Most households must meet both the gross and net income tests, but a household with an elderly person or a person who is receiving certain types of disability payments only has to meet the net income test. Gross income means a household’s total, non-excluded income, before any deductions have been made. Net income means gross income minus allowable deductions.

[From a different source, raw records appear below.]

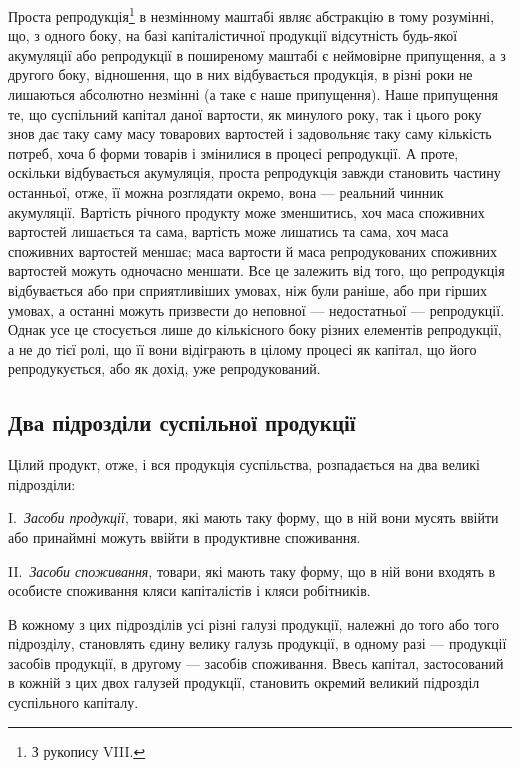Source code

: \label{original-302-2}
Проста репродукція\footnote{
З рукопису VIII.
} в незмінному маштабі являє абстракцію в тому
розумінні, що, з одного боку, на базі капіталістичної продукції відсутність
будь-якої акумуляції або репродукції в поширеному маштабі є
неймовірне припущення, а з другого боку, відношення, що в них відбувається
продукція, в різні роки не лишаються абсолютно незмінні (а таке
є наше припущення). Наше припущення те, що суспільний капітал даної
вартости, як минулого року, так і цього року знов дає таку саму масу товарових вартостей і
задовольняє таку саму кількість потреб, хоча б форми товарів і змінилися в процесі репродукції. А
проте, оскільки відбувається акумуляція, проста репродукція завжди становить частину останньої,
отже, її можна розглядати окремо, вона — реальний чинник акумуляції. Вартість річного продукту може
зменшитись, хоч маса споживних вартостей лишається та сама, вартість може лишатись та сама, хоч маса
споживних вартостей меншає; маса вартости й маса репродукованих
споживних вартостей можуть одночасно меншати. Все це залежить
від того, що репродукція відбувається або при сприятливіших умовах,
ніж були раніше, або при гірших умовах, а останні можуть призвести до
неповної — недостатньої — репродукції. Однак усе це стосується лише до
кількісного боку різних елементів репродукції, а не до тієї ролі, що її
вони відіграють в цілому процесі як капітал, що його репродукується,
або як дохід, уже репродукований.

\subsection[Два підрозділи суспільної продукції]{Два підрозділи суспільної продукції\footnotemark{}}

\label{original-303}
Цілий
продукт, отже, і вся продукція суспільства, розпадається на
два великі підрозділи:

I.~\emph{Засоби продукції}, товари, які мають таку форму, що в ній
вони мусять ввійти або принаймні можуть ввійти в продуктивне споживання.

II.~\emph{Засоби споживання}, товари, які мають таку форму, що в
ній вони входять в особисте споживання кляси капіталістів і кляси робітників.

В кожному з цих підрозділів усі різні галузі продукції, належні до
того або того підрозділу, становлять єдину велику галузь продукції,
в одному разі — продукції засобів продукції, в другому — засобів споживання.
Ввесь капітал, застосований в кожній з цих двох галузей продукції,
становить окремий великий підрозділ суспільного капіталу.

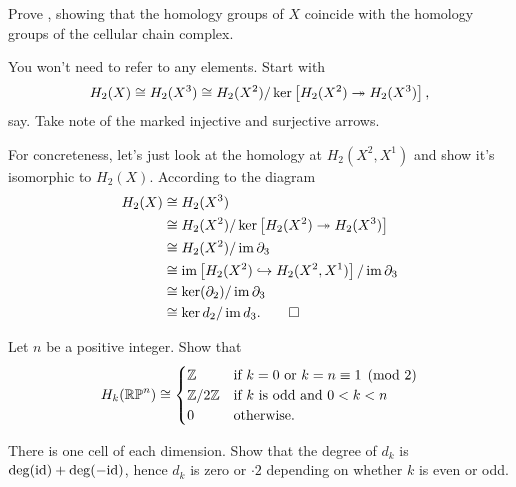 \begin{problem}
	\label{prob:diagram_chase}
	Prove ,
	showing that the homology groups of $X$
	coincide with the homology groups of the cellular chain complex.
	\begin{hint}
		You won't need to refer to any elements.
		Start with \[ H_2(X) \cong H_2(X^3) \cong
			H_2(X^2) / \ker \left[ H_2(X^2) \twoheadrightarrow H_2(X^3) \right], \] say.
		Take note of the marked injective and surjective arrows.
	\end{hint}
	\begin{sol}
		For concreteness, let's just look at the homology at $H_2(X^2, X^1)$
		and show it's isomorphic to $H_2(X)$.
		According to the diagram
		\begin{align*}
			H_2(X) &\cong H_2(X^3) \\
			&\cong H_2(X^2) / \ker \left[ H_2(X^2) \twoheadrightarrow H_2(X^3) \right] \\
			&\cong H_2(X^2) / \operatorname{im} \partial_3 \\
			&\cong \operatorname{im}\left[ H_2(X^2) \hookrightarrow H_2(X^2, X^1) \right] / \operatorname{im} \partial_3 \\
			&\cong \ker(\partial_2) / \operatorname{im}\partial_3 \\
			&\cong \ker d_2 / \operatorname{im} d_3. \qedhere
		\end{align*}
	\end{sol}
\end{problem}

\begin{dproblem}
	\onechili
	Let $n$ be a positive integer. Show that
	\[
		H_k(\mathbb{RP}^n)
		\cong
		\begin{cases}
			\mathbb Z & \text{if $k=0$ or $k=n\equiv 1 \pmod 2$} \\
			\mathbb Z/2\mathbb Z & \text{if $k$ is odd and $0 < k < n$} \\
			0 & \text{otherwise}.
		\end{cases}
	\]
	\begin{hint}
		There is one cell of each dimension.
		Show that the degree of $d_k$ is $\deg(\mathrm{id})+\deg(-\mathrm{id})$,
		hence $d_k$ is zero or $\cdot 2$ depending
		on whether $k$ is even or odd.
	\end{hint}
\end{dproblem}
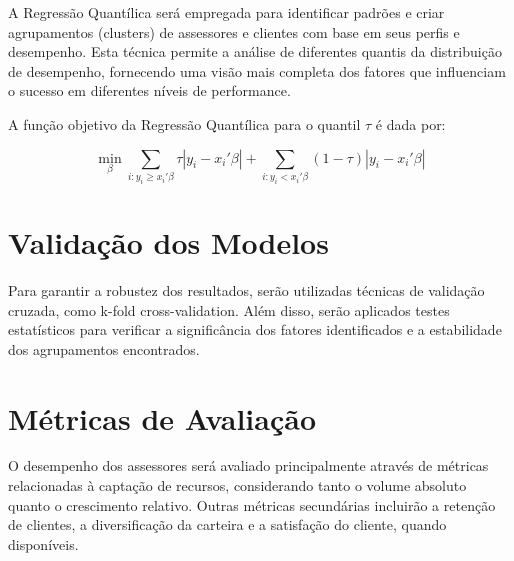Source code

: A Regressão Quantílica será empregada para identificar padrões e criar agrupamentos (clusters) de assessores e clientes com base em seus perfis e desempenho. Esta técnica permite a análise de diferentes quantis da distribuição de desempenho, fornecendo uma visão mais completa dos fatores que influenciam o sucesso em diferentes níveis de performance.

A função objetivo da Regressão Quantílica para o quantil $\tau$ é dada por:

\begin{equation}
\min_{\beta} \sum_{i:y_i \geq x_i'\beta} \tau |y_i - x_i'\beta| + \sum_{i:y_i < x_i'\beta} (1-\tau) |y_i - x_i'\beta|
\end{equation}

\section{Validação dos Modelos}

Para garantir a robustez dos resultados, serão utilizadas técnicas de validação cruzada, como k-fold cross-validation. Além disso, serão aplicados testes estatísticos para verificar a significância dos fatores identificados e a estabilidade dos agrupamentos encontrados.

\section{Métricas de Avaliação}

O desempenho dos assessores será avaliado principalmente através de métricas relacionadas à captação de recursos, considerando tanto o volume absoluto quanto o crescimento relativo. Outras métricas secundárias incluirão a retenção de clientes, a diversificação da carteira e a satisfação do cliente, quando disponíveis.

Households, except those noted, that have income over the amounts listed below cannot get SNAP benefits.

Income Chart

(Oct. 1, 2014 through Sept. 30, 2015)

Household size Gross monthly income (130 percent of poverty) Net monthly income (100 percent of poverty)
1 $1,265 $ 973
2 1,705 1,311
3 2,144 1,650
4 2,584 1,988
5 3,024 2,326
6 3,464 2,665
7 3,904 3,003
8 4,344 3,341
Each additional member +440 +339


The concept of requiring work for some SNAP recipients is not new. The 1996 welfare law laid out food stamp work requirements for some able-bodied adults who don’t have dependents. However, the 2009 stimulus law and waivers later allowed by the Obama administration have suspended those requirements in most states.


Fact 2:

At a press conference in her home town of San Francisco, Pelosi explained that the program’s multiplier effect –the amount of money generated in the local economy as the result of the subsidy– far exceeds the nearly $60 billion spent this year by the federal government and is a sure-fire way to stimulate the economy. For every dollar a person receives in food stamps, Pelosi said that $1.79 is put back into the economy. The U.S. Department of Agriculture cites an even higher figure of $1.84.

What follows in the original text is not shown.